**WHAT TO WORK ON:**
Go through the listing below and gather every line with the word "Paris".
◆ ◆ ◆ ◆
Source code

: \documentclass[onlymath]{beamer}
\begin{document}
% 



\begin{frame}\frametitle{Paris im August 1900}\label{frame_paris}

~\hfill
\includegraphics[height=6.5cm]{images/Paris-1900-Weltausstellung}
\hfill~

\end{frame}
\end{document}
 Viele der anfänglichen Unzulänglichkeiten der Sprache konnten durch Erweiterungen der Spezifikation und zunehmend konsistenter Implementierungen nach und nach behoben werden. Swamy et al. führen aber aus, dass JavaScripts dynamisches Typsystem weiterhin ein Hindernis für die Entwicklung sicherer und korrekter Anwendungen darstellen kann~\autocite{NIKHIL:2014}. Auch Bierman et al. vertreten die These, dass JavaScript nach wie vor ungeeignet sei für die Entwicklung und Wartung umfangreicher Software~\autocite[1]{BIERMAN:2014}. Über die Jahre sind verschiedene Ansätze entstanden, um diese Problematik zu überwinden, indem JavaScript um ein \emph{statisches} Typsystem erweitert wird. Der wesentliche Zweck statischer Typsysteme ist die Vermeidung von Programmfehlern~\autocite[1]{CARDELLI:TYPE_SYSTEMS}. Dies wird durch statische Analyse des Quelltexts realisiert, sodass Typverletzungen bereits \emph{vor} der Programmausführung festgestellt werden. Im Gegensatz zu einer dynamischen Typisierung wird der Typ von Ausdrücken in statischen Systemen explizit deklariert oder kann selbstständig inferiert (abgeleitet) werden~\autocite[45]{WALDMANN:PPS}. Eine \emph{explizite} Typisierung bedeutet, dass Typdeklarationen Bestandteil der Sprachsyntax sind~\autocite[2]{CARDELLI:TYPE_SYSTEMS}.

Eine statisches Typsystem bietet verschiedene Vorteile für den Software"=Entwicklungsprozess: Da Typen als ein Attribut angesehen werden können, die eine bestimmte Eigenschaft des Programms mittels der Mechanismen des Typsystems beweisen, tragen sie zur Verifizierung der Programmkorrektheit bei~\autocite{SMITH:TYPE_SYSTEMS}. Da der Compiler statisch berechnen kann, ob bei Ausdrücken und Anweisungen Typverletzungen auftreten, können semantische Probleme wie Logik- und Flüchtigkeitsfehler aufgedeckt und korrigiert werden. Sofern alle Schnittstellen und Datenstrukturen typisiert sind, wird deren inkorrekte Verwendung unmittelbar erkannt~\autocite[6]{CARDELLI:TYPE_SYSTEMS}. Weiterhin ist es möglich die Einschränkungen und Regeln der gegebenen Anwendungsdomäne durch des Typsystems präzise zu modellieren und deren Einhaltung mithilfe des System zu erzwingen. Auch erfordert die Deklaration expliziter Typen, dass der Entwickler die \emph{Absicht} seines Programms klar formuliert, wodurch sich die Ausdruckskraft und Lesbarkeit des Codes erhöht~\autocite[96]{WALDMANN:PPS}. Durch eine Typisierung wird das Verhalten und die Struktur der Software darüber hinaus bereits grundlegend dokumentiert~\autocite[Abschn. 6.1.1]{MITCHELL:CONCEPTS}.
◆ ◆ ◆ ◆
**SOLUTION TO THE PROBLEM:**
\begin{frame}\frametitle{Paris im August 1900}\label{frame_paris}
\includegraphics[height=6.5cm]{images/Paris-1900-Weltausstellung}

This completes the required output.